**What the task asks:** Check each line of the material below for the string "called" and reply with how many have it, nothing more.
START Excerpted records
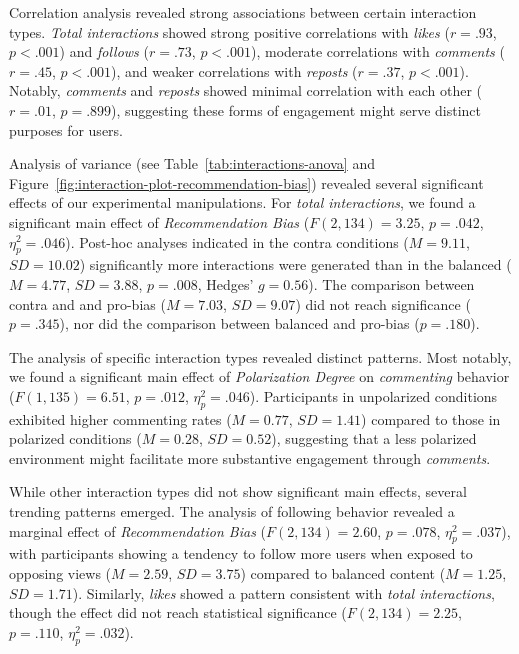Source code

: Correlation analysis revealed strong associations between certain interaction types. \emph{Total interactions} showed strong positive correlations with \emph{likes} ($r = .93$, $p < .001$) and \emph{follows} ($r = .73$, $p < .001$), moderate correlations with \emph{comments} ($r = .45$, $p < .001$), and weaker correlations with \emph{reposts} ($r = .37$, $p < .001$). Notably, \emph{comments} and \emph{reposts} showed minimal correlation with each other ($r = .01$, $p = .899$), suggesting these forms of engagement might serve distinct purposes for users.





Analysis of variance (see Table~\ref{tab:interactions-anova} and Figure~\ref{fig:interaction-plot-recommendation-bias}) revealed several significant effects of our experimental manipulations. For \emph{total interactions}, we found a significant main effect of \emph{Recommendation Bias} ($F(2,134) = 3.25$, $p = .042$, $\eta^2_p  = .046$). Post-hoc analyses indicated in the contra conditions ($M = 9.11$, $SD = 10.02$) significantly more interactions were generated than in the balanced ($M = 4.77$, $SD = 3.88$, $p = .008$, Hedges' $g = 0.56$). The comparison between contra and and pro-bias ($M = 7.03$, $SD = 9.07$) did not reach significance ($p = .345$), nor did the comparison between balanced and pro-bias ($p = .180$).

The analysis of specific interaction types revealed distinct patterns. Most notably, we found a significant main effect of \emph{Polarization Degree} on \emph{commenting} behavior ($F(1,135) = 6.51$, $p = .012$, $\eta^2_p = .046$). Participants in unpolarized conditions exhibited higher commenting rates ($M = 0.77$, $SD = 1.41$) compared to those in polarized conditions ($M = 0.28$, $SD = 0.52$), suggesting that a less polarized environment might facilitate more substantive engagement through \emph{comments}.

While other interaction types did not show significant main effects, several trending patterns emerged. The analysis of following behavior revealed a marginal effect of \emph{Recommendation Bias} ($F(2,134) = 2.60$, $p = .078$, $\eta^2_p  = .037$), with participants showing a tendency to follow more users when exposed to opposing views ($M = 2.59$, $SD = 3.75$) compared to balanced content ($M = 1.25$, $SD = 1.71$). Similarly, \emph{likes} showed a pattern consistent with \emph{total interactions}, though the effect did not reach statistical significance ($F(2,134) = 2.25$, $p = .110$, $\eta^2_p  = .032$).


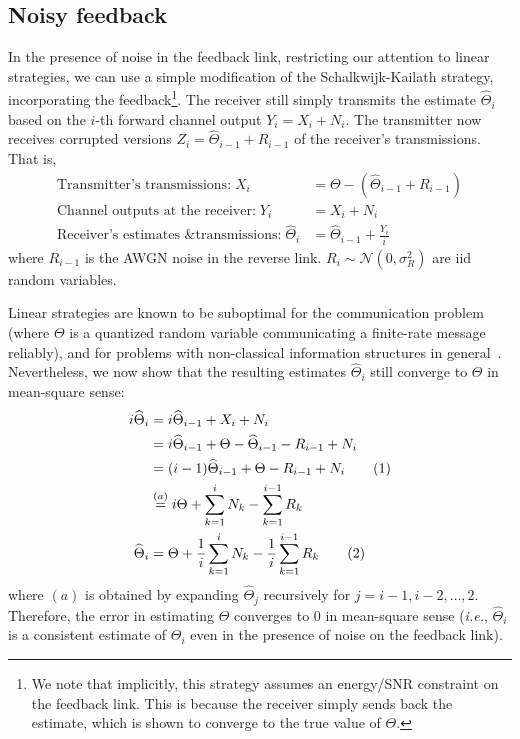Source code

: \documentclass[conference]{IEEEtran}
\newcommand\numberthis{\stepcounter{equation}\tag{\theequation}}
\begin{document}
\subsection{Noisy feedback}
In the presence of noise in the feedback link, restricting our attention to linear strategies, we can use a simple modification of the Schalkwijk-Kailath strategy, incorporating the feedback\footnote{We note that implicitly, this strategy assumes an energy/SNR constraint on the feedback link. This is because the receiver simply sends back the estimate, which is shown to converge to the true value of $\Theta$.}. The receiver still simply transmits the estimate $\widehat{\Theta}_i$ based on the $i$-th forward channel output $Y_i=X_i+N_i$. The transmitter now receives corrupted versions $Z_i=\widehat\Theta_{i-1} + R_{i-1}$ of the receiver's transmissions. That is,
\begin{align*}
	\text{Transmitter's transmissions:}\;X_i &= \Theta - (\widehat\Theta_{i-1} + R_{i-1}) \\
	\text{Channel outputs at the receiver:}\;	Y_i &= X_i + N_i \\
	\text{Receiver's estimates \& transmissions:}\;	\widehat\Theta_i &= \widehat\Theta_{i-1} + \frac{Y_i}{i}
\end{align*}
where $R_{i-1}$ is the AWGN noise in the reverse link. $R_i \sim \mathcal{N}(0, \sigma_R^2)$ are iid random variables.

Linear strategies are known to be suboptimal for the communication problem~\cite{YoungHanKimPaper} (where $\Theta$ is a quantized random variable communicating a finite-rate message reliably), and for problems with non-classical information structures in general~\cite{Witsenhausen68}. Nevertheless, we now show that the resulting estimates $\widehat{\Theta}_i$  still converge to $\Theta$ in mean-square sense:
\begin{align*}
	i\widehat\Theta_i &= i\widehat\Theta_{i-1} + X_i + N_i \\
					  &= i\widehat\Theta_{i-1} + \Theta - \widehat\Theta_{i-1} - R_{i-1} + N_i \\
					  &= (i-1) \widehat\Theta_{i-1} + \Theta - R_{i-1} + N_i \numberthis \label{eq:theta_hat_i-noisy-once} \\
					  &\overset{(a)}{=} i\Theta + \sum_{k=1}^i N_k - \sum_{k=1}^{i-1} R_k \\
	\widehat\Theta_i  &= \Theta + \frac{1}{i} \sum_{k=1}^i N_k - \frac{1}{i} \sum_{k=1}^{i-1} R_k \numberthis \label{eq:theta_hat_i-noisy}
\end{align*}
where $(a)$ is obtained by expanding $\widehat{\Theta}_j$ recursively for $j=i-1,i-2,\ldots,2$. Therefore, the error in estimating $\Theta$ converges to $0$ in mean-square sense (\textit{i.e.}, $\widehat{\Theta}_i$ is a consistent estimate of $\Theta_i$ even in the presence of noise on the feedback link).
\end{document}
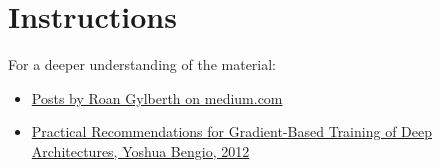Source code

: \def\pathToRoot{../../}


 \def\issolution{}




\section*{Instructions}

For a deeper understanding of the material:
\begin{itemize}
	\item \href{https://medium.com/@rgylberth}{Posts by Roan Gylberth on medium.com}
	\item \href{https://arxiv.org/pdf/1206.5533.pdf}{Practical Recommendations for Gradient-Based Training of Deep Architectures, Yoshua Bengio, 2012}
\end{itemize}


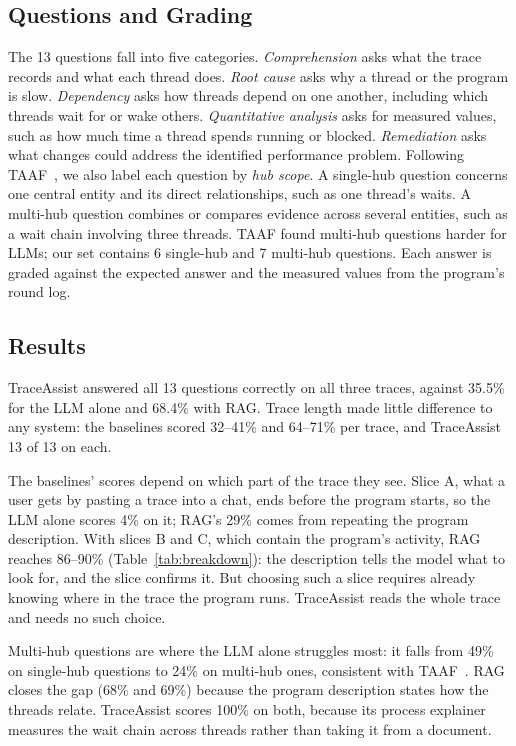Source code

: \documentclass[10pt,conference]{IEEEtran}
\newcommand{\sysname}{TraceAssist\xspace}
\begin{document}
\subsection{Questions and Grading}

The 13 questions fall into five categories. \emph{Comprehension} asks what the trace records and what each thread does. \emph{Root cause} asks why a thread or the program is slow. \emph{Dependency} asks how threads depend on one another, including which threads wait for or wake others. \emph{Quantitative analysis} asks for measured values, such as how much time a thread spends running or blocked. \emph{Remediation} asks what changes could address the identified performance problem. Following TAAF~\cite{ezaz2026taaf}, we also label each question by \emph{hub scope}. A single-hub question concerns one central entity and its direct relationships, such as one thread's waits. A multi-hub question combines or compares evidence across several entities, such as a wait chain involving three threads. TAAF found multi-hub questions harder for LLMs; our set contains 6 single-hub and 7 multi-hub questions. Each answer is graded against the expected answer and the measured values from the program's round log.

\subsection{Results}

\sysname answered all 13 questions correctly on all three traces, against 35.5\% for the LLM alone and 68.4\% with RAG. Trace length made little difference to any system: the baselines scored 32--41\% and 64--71\% per trace, and \sysname 13 of 13 on each.

The baselines' scores depend on which part of the trace they see. Slice A, what a user gets by pasting a trace into a chat, ends before the program starts, so the LLM alone scores 4\% on it; RAG's 29\% comes from repeating the program description. With slices B and C, which contain the program's activity, RAG reaches 86--90\% (Table~\ref{tab:breakdown}): the description tells the model what to look for, and the slice confirms it. But choosing such a slice requires already knowing where in the trace the program runs. \sysname reads the whole trace and needs no such choice.

Multi-hub questions are where the LLM alone struggles most: it falls from 49\% on single-hub questions to 24\% on multi-hub ones, consistent with TAAF~\cite{ezaz2026taaf}. RAG closes the gap (68\% and 69\%) because the program description states how the threads relate. \sysname scores 100\% on both, because its process explainer measures the wait chain across threads rather than taking it
from a document.
\end{document}
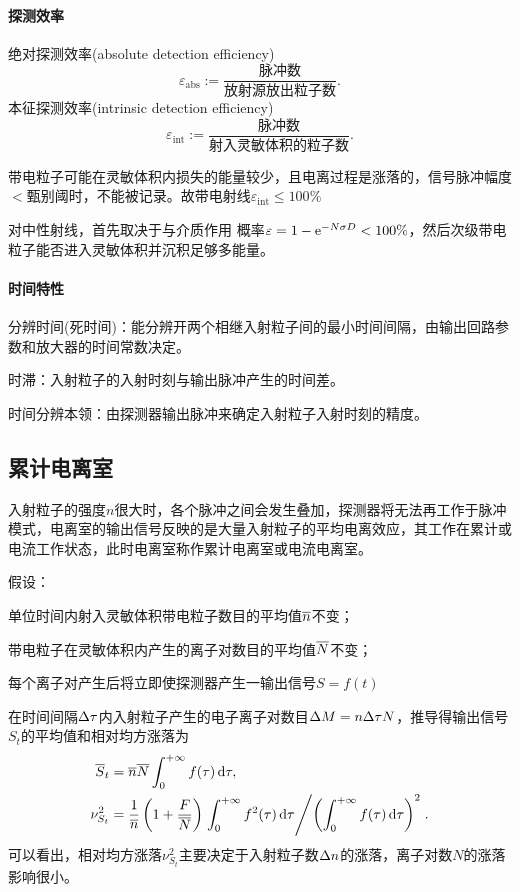 \paragraph{探测效率}
绝对探测效率(absolute detection efficiency)
\[
	\varepsilon_{\mathrm{abs}}:=\frac{\text{脉冲数}}{\text{放射源放出粒子数}}.
\]
本征探测效率(intrinsic detection efficiency)
\[
	\varepsilon_{\mathrm{int}}:=\frac{\text{脉冲数}}{\text{射入灵敏体积的粒子数}}.
\]

带电粒子可能在灵敏体积内损失的能量较少，且电离过程是涨落的，信号脉冲幅度$<$甄别阈时，不能被记录。故带电射线$\varepsilon_{\mathrm{int}}\leqslant 100\%$

对中性射线，首先取决于与介质作用%
概率$\varepsilon=1-\mathop{}\!\mathrm{e}^{-N\sigma D}<100\%$，然后次级带电粒子能否进入灵敏体积并沉积足够多能量。
\paragraph{时间特性}
分辨时间(死时间)：能分辨开两个相继入射粒子间的最小时间间隔，由输出回路参数和放大器的时间常数决定。

时滞：入射粒子的入射时刻与输出脉冲产生的时间差。

时间分辨本领：由探测器输出脉冲来确定入射粒子入射时刻的精度。
\subsection{累计电离室}
入射粒子的强度$n$很大时，各个脉冲之间会发生叠加，探测器将无法再工作于脉冲模式，电离室的输出信号反映的是大量入射粒子的平均电离效应，其工作在累计或电流工作状态，此时电离室称作累计电离室或电流电离室。


假设：
\begin{compactenum}
	\item 单位时间内射入灵敏体积带电粒子数目的平均值$\overline n$不变；
	\item 带电粒子在灵敏体积内产生的离子对数目的平均值$\overline N$不变；
	\item 每个离子对产生后将立即使探测器产生一输出信号$S=f(t)$
\end{compactenum}
在时间间隔$\Delta\tau$内入射粒子产生的电子离子对数目$\Delta M=n\Delta\tau N$，推导得输出信号$S_t$的平均值和相对均方涨落为
\begin{align*}
	\overline S_t&=\overline n\overline N\int_0^{+\infty} f(\tau)\mathop{}\!\mathrm{d}\tau,\\
	\nu_{S_t}^2&=\frac1{\overline n}\left(1+\frac F{\overline N}\right)\left.\int_0^{+\infty} f^2(\tau)\mathop{}\!\mathrm{d}\tau\middle\slash \left(\int_0^{+\infty} f(\tau)\mathop{}\!\mathrm{d}\tau\right)^2\right..
\end{align*}
可以看出，相对均方涨落$\nu_{S_t}^2$主要决定于入射粒子数$\Delta n$的涨落，离子对数$N$的涨落影响很小。
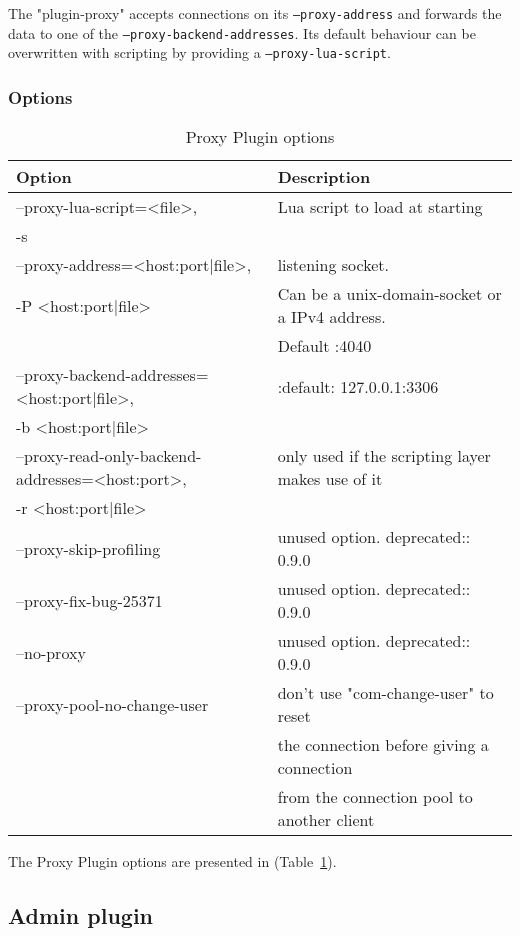 The "plugin-proxy" accepts connections on its \texttt{--proxy-address} and forwards the data to one of the \texttt{--proxy-backend-addresses}.
Its default behaviour can be overwritten with scripting by providing a \texttt{--proxy-lua-script}.

\subsubsection{Options}

\begin{table}[h!]
\centering
	\footnotesize
    \begin{tabular}{ | l | l |}
    \hline
    Option & Description \\ \hline
    --proxy-lua-script=<file>, & Lua script to load at starting \\
 	-s & \\ \hline
	--proxy-address=<host:port|file>,  & listening socket.\\
	 -P <host:port|file> & Can be a unix-domain-socket or a IPv4 address.\\
	& Default :4040 \\ \hline
	--proxy-backend-addresses=<host:port|file>, & :default: 127.0.0.1:3306\\
	 -b <host:port|file> & \\ \hline
	--proxy-read-only-backend-addresses=<host:port>, & only used if the scripting layer makes use of it\\
	 -r <host:port|file> & \\ \hline
  	--proxy-skip-profiling & unused option. deprecated:: 0.9.0 \\ \hline
	 --proxy-fix-bug-25371 & unused option. deprecated:: 0.9.0 \\ \hline
	--no-proxy & unused option. deprecated:: 0.9.0 \\ \hline
	--proxy-pool-no-change-user & don't use "com-change-user" to reset\\
	& the connection before giving a connection \\
	& from the connection pool to another client \\	
    \hline
    \end{tabular}

\caption{Proxy Plugin options}
\label{tab:proxy_plugin_options}
\end{table}

The Proxy Plugin options are presented in (Table~\ref{tab:proxy_plugin_options}).

\subsection{Admin plugin}

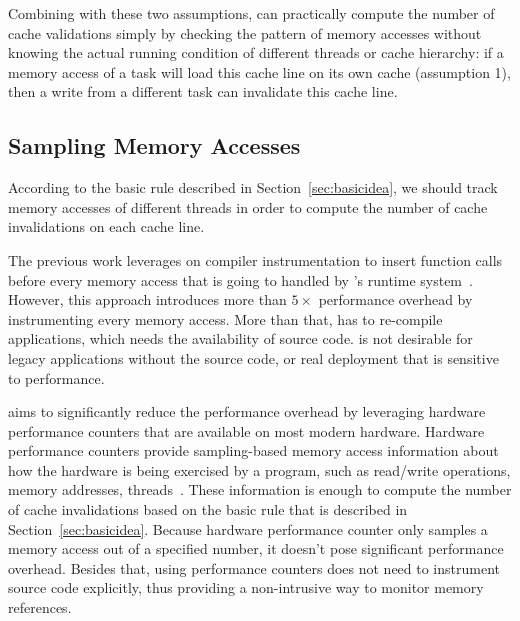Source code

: Combining with these two assumptions, \cheetah{} can practically compute the number of cache validations simply by checking the pattern of memory accesses without knowing the actual running condition of different threads or cache hierarchy: if a memory access of a task will load this cache line on its own cache (assumption 1), then a write from a different task can invalidate this cache line. 

 


\subsection{Sampling Memory Accesses}
\label{sec:perfcounter}

According to the basic rule described in Section~\ref{sec:basicidea}, we should track memory accesses of different threads in order to compute the number of cache invalidations on each cache line. 

The previous work \Predator{} leverages on compiler instrumentation to insert function calls before every memory access that is going to handled by \Predator{}'s runtime system~\cite{Predator}. However, this approach introduces more than $5\times$ performance overhead by instrumenting every memory access. More than that, \Predator{} has to re-compile applications, which needs the availability of source code. \Predator{} is not desirable for legacy applications without the source code, or real deployment that is sensitive to performance. 

\cheetah{} aims to significantly reduce the performance overhead by leveraging hardware performance counters that are available on most modern hardware. Hardware performance counters provide sampling-based memory access information about how the hardware is being exercised by a program, such as read/write operations, memory addresses, threads~\cite{Mucci99papi}. These information is enough to compute the number of cache invalidations based on the basic rule that is described in Section~\ref{sec:basicidea}. Because hardware performance counter only samples a memory access out of a specified number, it doesn't pose significant performance overhead. 
Besides that, using performance counters does not need to instrument source code explicitly, thus providing a non-intrusive way to monitor memory references. 

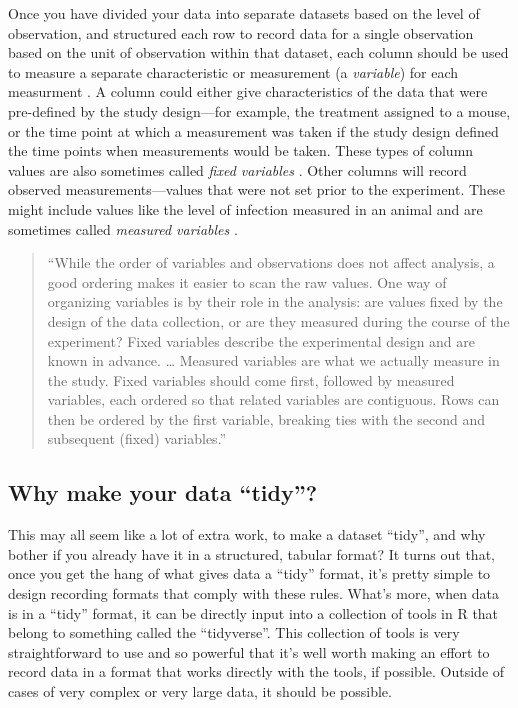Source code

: \documentclass[]{tufte-book}
\begin{document}
Once you have divided your data into separate datasets based on the level of
observation, and structured each row to record data for a single observation
based on the unit of observation within that dataset, each column should be used
to measure a separate characteristic or measurement (a \emph{variable}) for each
measurment \citep{wickham2014tidy}. A column could either give characteristics of the data
that were pre-defined by the study design---for example, the treatment assigned
to a mouse, or the time point at which a measurement was taken if the study
design defined the time points when measurements would be taken. These types of
column values are also sometimes called \emph{fixed variables} \citep{wickham2014tidy}. Other
columns will record observed measurements---values that were not set prior to
the experiment. These might include values like the level of infection measured
in an animal and are sometimes called \emph{measured variables} \citep{wickham2014tidy}.

\begin{quote}
``While the order of variables and observations does not affect analysis, a
good ordering makes it easier to scan the raw values. One way of organizing
variables is by their role in the analysis: are values fixed by the design of
the data collection, or are they measured during the course of the experiment?
Fixed variables describe the experimental design and are known in advance.
\ldots{} Measured variables are what we actually measure in the study. Fixed
variables should come first, followed by measured variables, each ordered so
that related variables are contiguous. Rows can then be ordered by the first
variable, breaking ties with the second and subsequent (fixed) variables.''
\citep{wickham2014tidy}
\end{quote}

\hypertarget{why-make-your-data-tidy}{%
\subsection{Why make your data ``tidy''?}\label{why-make-your-data-tidy}}

This may all seem like a lot of extra work, to make a dataset ``tidy'', and why
bother if you already have it in a structured, tabular format? It turns out
that, once you get the hang of what gives data a ``tidy'' format, it's pretty
simple to design recording formats that comply with these rules. What's more,
when data is in a ``tidy'' format, it can be directly input into a collection
of tools in R that belong to something called the ``tidyverse''. This collection
of tools is very straightforward to use and so powerful that it's well worth
making an effort to record data in a format that works directly with the
tools, if possible. Outside of cases of very complex or very large data, it
should be possible.
\end{document}
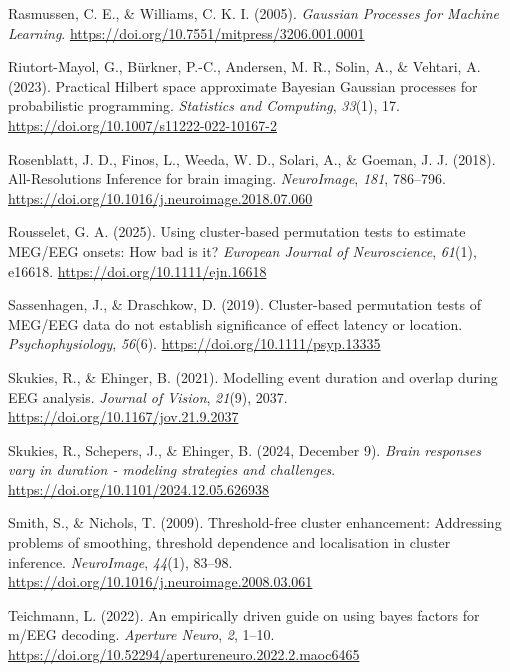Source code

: \documentclass[
  doc,
  floatsintext,
  longtable,
  a4paper,
  nolmodern,
  notxfonts,
  notimes,
  colorlinks=true,linkcolor=blue,citecolor=blue,urlcolor=blue]{apa7}
\newlength{\cslhangindent}
\newenvironment{CSLReferences}[2] %
 {\begin{list}{}{%
  \setlength{\itemindent}{0pt}
  \setlength{\leftmargin}{0pt}
  \setlength{\parsep}{0pt}
  \ifodd #1
   \setlength{\leftmargin}{\cslhangindent}
   \setlength{\itemindent}{-1\cslhangindent}
  \fi
  \setlength{\itemsep}{#2\baselineskip}}}
 {\end{list}}
\begin{document}
\begin{CSLReferences}{1}{0}
Rasmussen, C. E., \& Williams, C. K. I. (2005). \emph{Gaussian Processes
for Machine Learning}.
\url{https://doi.org/10.7551/mitpress/3206.001.0001}

Riutort-Mayol, G., Bürkner, P.-C., Andersen, M. R., Solin, A., \&
Vehtari, A. (2023). Practical {Hilbert} space approximate {Bayesian
Gaussian} processes for probabilistic programming. \emph{Statistics and
Computing}, \emph{33}(1), 17.
\url{https://doi.org/10.1007/s11222-022-10167-2}

Rosenblatt, J. D., Finos, L., Weeda, W. D., Solari, A., \& Goeman, J. J.
(2018). All-Resolutions Inference for brain imaging. \emph{NeuroImage},
\emph{181}, 786--796.
\url{https://doi.org/10.1016/j.neuroimage.2018.07.060}

Rousselet, G. A. (2025). Using cluster-based permutation tests to
estimate {MEG}/{EEG} onsets: {How} bad is it? \emph{European Journal of
Neuroscience}, \emph{61}(1), e16618.
\url{https://doi.org/10.1111/ejn.16618}

Sassenhagen, J., \& Draschkow, D. (2019). Cluster{-}based permutation
tests of MEG/EEG data do not establish significance of effect latency or
location. \emph{Psychophysiology}, \emph{56}(6).
\url{https://doi.org/10.1111/psyp.13335}

Skukies, R., \& Ehinger, B. (2021). Modelling event duration and overlap
during {EEG} analysis. \emph{Journal of Vision}, \emph{21}(9), 2037.
\url{https://doi.org/10.1167/jov.21.9.2037}

Skukies, R., Schepers, J., \& Ehinger, B. (2024, December 9).
\emph{Brain responses vary in duration - modeling strategies and
challenges}. \url{https://doi.org/10.1101/2024.12.05.626938}

Smith, S., \& Nichols, T. (2009). Threshold-free cluster enhancement:
Addressing problems of smoothing, threshold dependence and localisation
in cluster inference. \emph{NeuroImage}, \emph{44}(1), 83--98.
\url{https://doi.org/10.1016/j.neuroimage.2008.03.061}

Teichmann, L. (2022). An empirically driven guide on using bayes factors
for m/EEG decoding. \emph{Aperture Neuro}, \emph{2}, 1--10.
\url{https://doi.org/10.52294/apertureneuro.2022.2.maoc6465}


\end{CSLReferences}
\end{document}
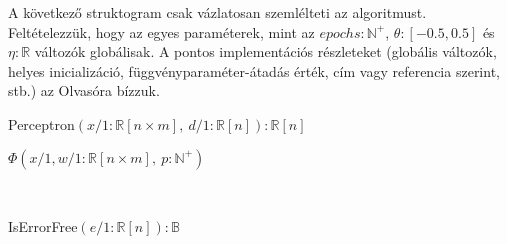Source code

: \documentclass[a4paper, 11pt]{article}
\begin{document}
\begin{footnotesize}
	\setlength{\stmheight}{14pt}
	
	A következő struktogram csak vázlatosan szemlélteti az algoritmust. Feltételezzük, hogy az egyes paraméterek, mint az $epochs : \mathbb{N}^+$, $\theta : [-0.5, 0.5]$ és $\eta : \mathbb{R}$ változók globálisak. A pontos implementációs részleteket (globális változók, helyes inicializáció, függvényparaméter-átadás érték, cím vagy referencia szerint, stb.) az Olvasóra bízzuk.
	
	\begin{minipage}{0.7\linewidth}
		\begin{stuki*}{Perceptron$\left( x / 1 : \mathbb{R}[n \times m], ~ d/1 : \mathbb{R}[n] \right) : \mathbb{R}[n]$}
			\begin{WHILE}{1}{}
			\end{WHILE}
			\begin{WHILE}{7}{}
				\begin{WHILE}{5}{}
					\begin{WHILE}{2}{}
					\end{WHILE}
				\end{WHILE}
			\end{WHILE}
		\end{stuki*}
	\end{minipage}
	\begin{minipage}{0.3\linewidth}
		\begin{stuki*}[5cm]{$\Phi(x / 1, w/1 : \mathbb{R}[n \times m], ~ p : \mathbb{N}^+ )$}
			\begin{WHILE}{1}{}
			\end{WHILE}
		\end{stuki*}
		
		~\\
		
		\begin{stuki*}[5cm]{IsErrorFree$(e / 1 : \mathbb{R}[n]) : \mathbb{B}$}
			\begin{WHILE}{1}{}
			\end{WHILE}
		\end{stuki*}
	\end{minipage}
\end{footnotesize}
\end{document}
END Excerpted records
**Solution to this problem:** 3